E o aumento no emprego público na Argentina não se deu da mesma maneira em todos os níveis da administração, segundo explica ao G1 Gonzalo Dieguez, diretor do programa de gestão pública do Cippec.
“O grosso do emprego público se encontra nos governos subnacionais e municipais. A principal explicação para o crescimento não está no governo nacional, mas sim nas províncias”, afirma.
Segundo Dieguez, o papel do Estado cresceu nos últimos 12 anos, e as províncias executam muitas das políticas públicas associadas a educação, saúde e segurança.
Em comparação a outros países da América Latina, o peso do emprego público na Argentina supera os dos países vizinhos e perde apenas para a Venezuela, de acordo com outro estudo do Cippec.
Irregularidades
Grande parte dos funcionários públicos na Argentina são selecionados por meio de concursos e têm direito a estabilidade. Mas há também aqueles que têm contratos de prestação de serviço por tempo determinado. Segundo o Cippec, cerca de 30% dos servidores argentinos têm esse tipo de contrato.

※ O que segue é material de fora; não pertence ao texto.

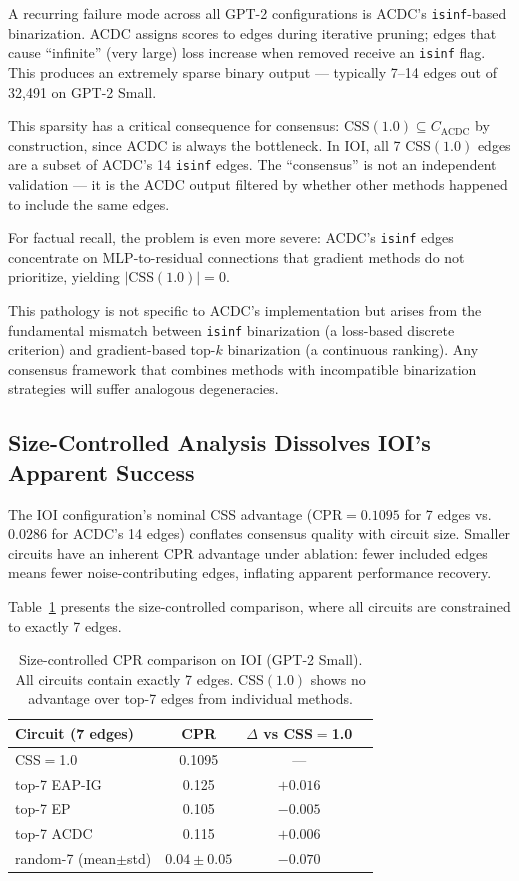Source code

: \documentclass[11pt,a4paper]{article}
\begin{document}
A recurring failure mode across all GPT-2 configurations is ACDC's \texttt{isinf}-based binarization. ACDC assigns scores to edges during iterative pruning; edges that cause ``infinite'' (very large) loss increase when removed receive an \texttt{isinf} flag. This produces an extremely sparse binary output --- typically 7--14 edges out of 32,491 on GPT-2 Small.

This sparsity has a critical consequence for consensus: $\text{CSS}(1.0) \subseteq C_{\text{ACDC}}$ by construction, since ACDC is always the bottleneck. In IOI, all 7 CSS$(1.0)$ edges are a subset of ACDC's 14 \texttt{isinf} edges. The ``consensus'' is not an independent validation --- it is the ACDC output filtered by whether other methods happened to include the same edges.

For factual recall, the problem is even more severe: ACDC's \texttt{isinf} edges concentrate on MLP-to-residual connections that gradient methods do not prioritize, yielding $|\text{CSS}(1.0)| = 0$.

This pathology is not specific to ACDC's implementation but arises from the fundamental mismatch between \texttt{isinf} binarization (a loss-based discrete criterion) and gradient-based top-$k$ binarization (a continuous ranking). Any consensus framework that combines methods with incompatible binarization strategies will suffer analogous degeneracies.

\subsection{Size-Controlled Analysis Dissolves IOI's Apparent Success}
\label{sec:size}

The IOI configuration's nominal CSS advantage ($\text{CPR} = 0.1095$ for 7 edges vs.\ $0.0286$ for ACDC's 14 edges) conflates consensus quality with circuit size. Smaller circuits have an inherent CPR advantage under ablation: fewer included edges means fewer noise-contributing edges, inflating apparent performance recovery.

Table~\ref{tab:size_ctrl} presents the size-controlled comparison, where all circuits are constrained to exactly 7 edges.

\begin{table}[t]
\centering
\small
\caption{Size-controlled CPR comparison on IOI (GPT-2 Small). All circuits contain exactly 7 edges. CSS$(1.0)$ shows no advantage over top-7 edges from individual methods.}
\label{tab:size_ctrl}
\begin{tabular}{lccc}
\toprule
\textbf{Circuit (7 edges)} & \textbf{CPR} & \textbf{$\Delta$ vs CSS$=$1.0} \\
\midrule
CSS$=$1.0          & 0.1095 & --- \\
top-7 EAP-IG       & 0.125  & $+0.016$ \\
top-7 EP            & 0.105  & $-0.005$ \\
top-7 ACDC          & 0.115  & $+0.006$ \\
random-7 (mean$\pm$std) & $0.04 \pm 0.05$ & $-0.070$ \\
\bottomrule
\end{tabular}
\end{table}
\end{document}
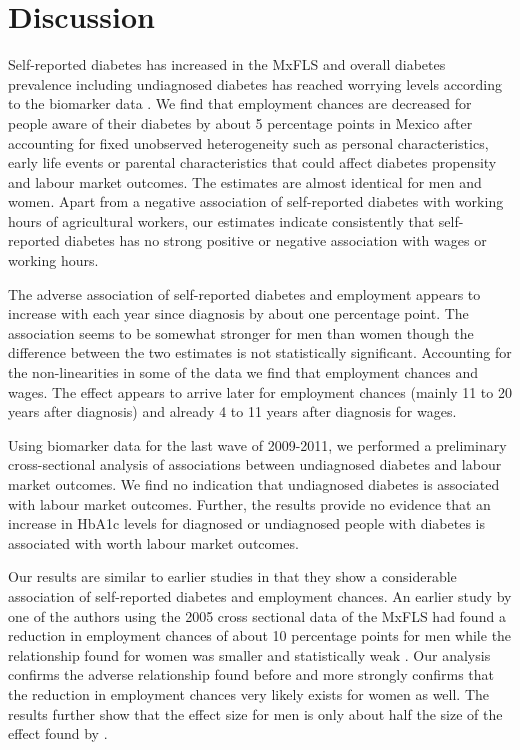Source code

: \section{\noindent \label{sec:Conclusion}Discussion}

Self-reported diabetes has increased in the \ac{MxFLS} and overall
diabetes prevalence including undiagnosed diabetes has reached worrying
levels according to the biomarker data \citep{Frankenberg2015}. We
find that employment chances are decreased for people aware of their
diabetes by about 5 percentage points in Mexico after accounting for
fixed unobserved heterogeneity such as personal characteristics, early
life events or parental characteristics that could affect diabetes
propensity and labour market outcomes. The estimates are almost identical
for men and women. Apart from a negative association of self-reported
diabetes with working hours of agricultural workers, our estimates
indicate consistently that self-reported diabetes has no strong positive
or negative association with wages or working hours. 

The adverse association of self-reported diabetes and employment appears
to increase with each year since diagnosis by about one percentage
point. The association seems to be somewhat stronger for men than
women though the difference between the two estimates is not statistically
significant. Accounting for the non-linearities in some of the data
we find that employment chances and wages. The effect appears to arrive
later for employment chances (mainly 11 to 20 years after diagnosis)
and already 4 to 11 years after diagnosis for wages. 

Using biomarker data for the last wave of 2009-2011, we performed
a preliminary cross-sectional analysis of associations between undiagnosed
diabetes and labour market outcomes. We find no indication that undiagnosed
diabetes is associated with labour market outcomes. Further, the results
provide no evidence that an increase in \ac{HbA1c} levels for diagnosed
or undiagnosed people with diabetes is associated with worth labour
market outcomes.

Our results are similar to earlier studies in that they show a considerable
association of self-reported diabetes and employment chances. An earlier
study by one of the authors using the 2005 cross sectional data of
the \ac{MxFLS} had found a reduction in employment chances of about
10 percentage points for men while the relationship found for women
was smaller and statistically weak \citep{Seuring2015}. Our analysis
confirms the adverse relationship found before and more strongly confirms
that the reduction in employment chances very likely exists for women
as well. The results further show that the effect size for men is
only about half the size of the effect found by \citet{Seuring2015}. 

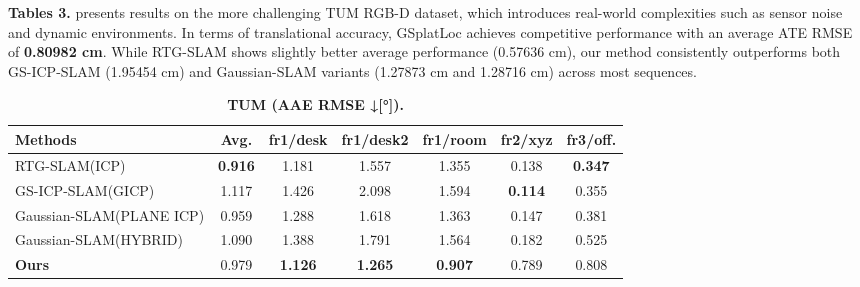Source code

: \documentclass[twocolumn]{article}
\begin{document}
\textbf{Tables 3.} presents results on the more challenging TUM RGB-D
dataset\autocite{sturmBenchmarkEvaluationRGBD2012}, which introduces
real-world complexities such as sensor noise and dynamic environments.
In terms of translational accuracy, GSplatLoc achieves competitive
performance with an average ATE RMSE of \textbf{0.80982 cm}. While
RTG-SLAM\autocite{pengRTGSLAMRealtime3D2024} shows slightly better
average performance (0.57636 cm), our method consistently outperforms
both GS-ICP-SLAM\autocite{haRGBDGSICPSLAM2024} (1.95454 cm) and
Gaussian-SLAM\autocite{yugayGaussianSLAMPhotorealisticDense2024}
variants (1.27873 cm and 1.28716 cm) across most sequences.

\begin{table}[htbp]
\renewcommand{\thetable}{\textbf{\arabic{table}}}
\renewcommand{\tablename}{\textbf{Table}}
\centering
\caption{\textbf{TUM\cite{sturmBenchmarkEvaluationRGBD2012} (AAE RMSE ↓[°]).}}
\label{table:_textbf_tum_cite_stu}
\begin{adjustbox}{max width=\columnwidth,max height=!,center}
\begin{tabular}{lcccccc}
\toprule
\textbf{Methods} & \textbf{Avg.} & \textbf{fr1/desk} & \textbf{fr1/desk2} & \textbf{fr1/room} & \textbf{fr2/xyz} & \textbf{fr3/off.}\\
\midrule
RTG-SLAM(ICP)\cite{pengRTGSLAMRealtime3D2024} & \cellcolor{green!30}\textbf{0.916} & \cellcolor{yellow!30}1.181 & \cellcolor{yellow!30}1.557 & \cellcolor{yellow!30}1.355 & \cellcolor{yellow!30}0.138 & \cellcolor{green!30}\textbf{0.347}\\
GS-ICP-SLAM(GICP)\cite{haRGBDGSICPSLAM2024} & 1.117 & 1.426 & 2.098 & 1.594 & \cellcolor{green!30}\textbf{0.114} & \cellcolor{yellow!30}0.355\\
Gaussian-SLAM(PLANE ICP)\cite{yugayGaussianSLAMPhotorealisticDense2024} & \cellcolor{yellow!30}0.959 & \cellcolor{lime!50}1.288 & \cellcolor{lime!50}1.618 & \cellcolor{lime!50}1.363 & \cellcolor{lime!50}0.147 & \cellcolor{lime!50}0.381\\
Gaussian-SLAM(HYBRID)\cite{yugayGaussianSLAMPhotorealisticDense2024} & 1.090 & 1.388 & 1.791 & 1.564 & 0.182 & 0.525\\
\midrule
\textbf{Ours} & \cellcolor{lime!50}0.979 & \cellcolor{green!30}\textbf{1.126} & \cellcolor{green!30}\textbf{1.265} & \cellcolor{green!30}\textbf{0.907} & 0.789 & 0.808\\
\bottomrule
\end{tabular}
\end{adjustbox}
\end{table}
\end{document}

“Os níveis de precarização contratual no setor público são alarmantes”, diz Luis Campos, do ODS. “Contratos temporários que se renovam por anos, tarefas próprias do setor público que são terceirizadas através de falsas cooperativas de trabalho, locações de serviço para encobrir relações laborais, uso de universidades nacionais como agências virtuais de colocação de trabalhadores. São algumas das práticas que dão conta de situações irregulares”, afirma.

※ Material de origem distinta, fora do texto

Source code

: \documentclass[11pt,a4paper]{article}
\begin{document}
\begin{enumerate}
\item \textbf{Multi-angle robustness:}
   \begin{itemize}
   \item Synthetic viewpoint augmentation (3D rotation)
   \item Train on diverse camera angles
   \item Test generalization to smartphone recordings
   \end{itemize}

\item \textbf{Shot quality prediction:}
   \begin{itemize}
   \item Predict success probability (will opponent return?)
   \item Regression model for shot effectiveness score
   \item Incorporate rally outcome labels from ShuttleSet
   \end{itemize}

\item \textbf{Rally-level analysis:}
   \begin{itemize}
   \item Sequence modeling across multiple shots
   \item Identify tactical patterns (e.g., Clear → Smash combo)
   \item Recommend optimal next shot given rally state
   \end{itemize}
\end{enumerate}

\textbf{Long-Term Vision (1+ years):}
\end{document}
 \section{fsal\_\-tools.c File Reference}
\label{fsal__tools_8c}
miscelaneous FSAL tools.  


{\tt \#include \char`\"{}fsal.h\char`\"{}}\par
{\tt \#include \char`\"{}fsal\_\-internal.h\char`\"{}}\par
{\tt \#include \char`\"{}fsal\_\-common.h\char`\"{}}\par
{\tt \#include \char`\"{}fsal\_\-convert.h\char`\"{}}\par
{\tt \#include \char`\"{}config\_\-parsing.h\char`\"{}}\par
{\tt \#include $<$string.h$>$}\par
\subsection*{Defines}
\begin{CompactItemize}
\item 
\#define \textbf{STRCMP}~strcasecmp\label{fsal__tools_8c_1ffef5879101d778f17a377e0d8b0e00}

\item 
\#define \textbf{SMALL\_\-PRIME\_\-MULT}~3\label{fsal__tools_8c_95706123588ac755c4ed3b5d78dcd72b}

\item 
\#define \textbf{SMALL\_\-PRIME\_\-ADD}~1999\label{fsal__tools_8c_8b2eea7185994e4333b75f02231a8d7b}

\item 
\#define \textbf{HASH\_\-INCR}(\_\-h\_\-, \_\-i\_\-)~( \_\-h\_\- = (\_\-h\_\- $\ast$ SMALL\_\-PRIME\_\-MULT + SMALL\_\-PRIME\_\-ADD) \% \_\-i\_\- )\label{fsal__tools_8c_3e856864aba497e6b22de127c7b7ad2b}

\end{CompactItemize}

Outras questões importantes, segundo Campos, são a existência de salários muito baixos, que em alguns casos são menores do que o mínimo, e a falta de negociações coletivas das condições de trabalho.

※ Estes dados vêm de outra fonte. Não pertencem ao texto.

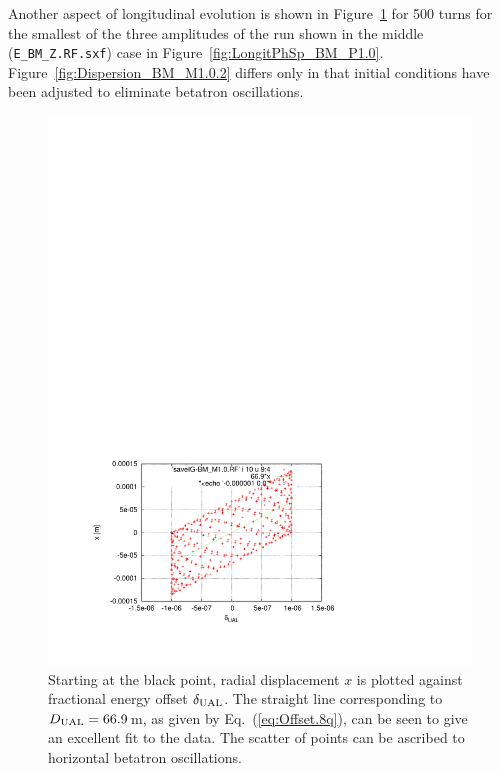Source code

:\documentclass[]{article}
\begin{document}
Another aspect of longitudinal evolution is shown in 
Figure~\ref{fig:Dispersion_BM_M1.0} for 500
turns for the smallest of the three amplitudes
of the run shown in the middle ({\tt E\_BM\_Z.RF.sxf}) case in 
Figure~\ref{fig:LongitPhSp_BM_P1.0}. 
Figure~\ref{fig:Dispersion_BM_M1.0.2} differs only in that initial
conditions have been adjusted to eliminate betatron oscillations.
%
\begin{figure}[h]
\begin{minipage}[b]{\linewidth}
\centering
\includegraphics[scale=0.7]{pdf/Dispersion_BM_M1p0.pdf}
\caption{\label{fig:Dispersion_BM_M1.0}Starting at the black point, 
radial displacement $x$ is plotted against fractional energy offset 
$\delta_{\rm UAL}$. The straight line corresponding to 
$D_{\rm UAL}=66.9$\,m, as given by Eq.~(\ref{eq:Offset.8q}),
can be seen to give an excellent fit to the data. The scatter of points
can be ascribed to horizontal betatron oscillations.
}
\end{minipage}
\begin{minipage}[b]{\linewidth}

\end{minipage}
\end{figure}
\end{document}
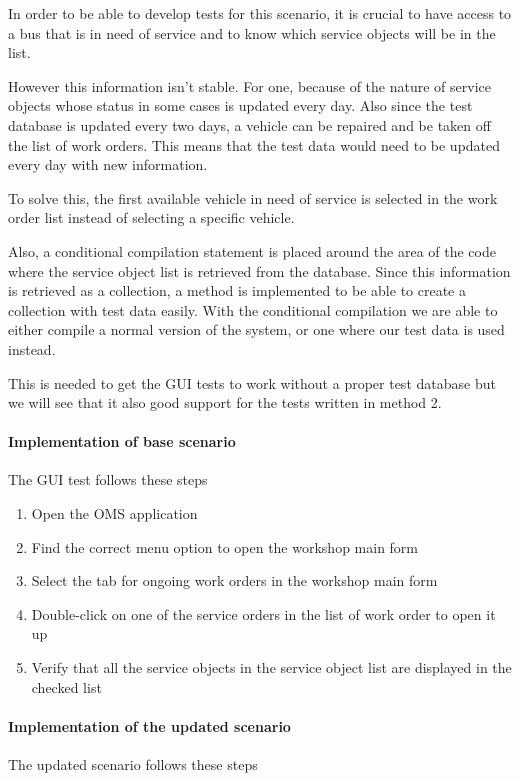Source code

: \documentclass{article}
\begin{document}
				In order to be able to develop tests for this scenario, it is crucial to have access to a bus that is in need of service and to know which service objects will be in the list. 

				However this information isn’t stable. For one, because of the nature of service objects whose status in some cases is updated every day. Also since the test database is updated every two days, a vehicle can be repaired and be taken off the list of work orders. This means that the test data would need to be updated every day with new information.

				To solve this, the first available vehicle in need of service is selected in the work order list instead of selecting a specific vehicle. 

				Also, a conditional compilation statement is placed around the area of the code where the service object list is retrieved from the database. Since this information is retrieved as a collection, a method is implemented to be able to create a collection with test data easily. With the conditional compilation we are able to either compile a normal version of the system, or one where our test data is used instead. 

				This is needed to get the GUI tests to work without a proper test database but we will see that it also good support for the tests written in method 2.

				\paragraph{Implementation of base scenario}
				
				The GUI test follows these steps
			
				\begin{enumerate}
					\item Open the OMS application
					\item Find the correct menu option to open the workshop main form
					\item Select the tab for ongoing work orders in the workshop main form
					\item Double-click on one of the service orders in the list of work order to open it up
					\item Verify that all the service objects in the service object list are displayed in the checked list 
				\end{enumerate}

				\paragraph{Implementation of the updated scenario}
				The updated scenario follows these steps
\end{document}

“Isso é um cenário de relativa informalidade laboral dentro do próprio Estado. E é um paradoxo, porque o Estado tem contratados que não têm estabilidade laboral, o que a Constituição argentina prevê muito claramente”, diz Gonzalo, do Cippec. Segundo ele, o aumento dos funcionários com condições de informalidade cresceu 224% entre 2003 e 2015.
Para o especialista, portanto, discutir apenas se há muitos ou poucos funcionários públicos na Argentina não resolve a questão. “A discussão não passa por quanto há de emprego público, mas com qual qualidade”, afirma. “O foco de atenção tem que ser em dois planos: primeiro, como se selecionam os empregados públicos. E, segundo, como se avalia o trabalho e o desempenho deles”, diz.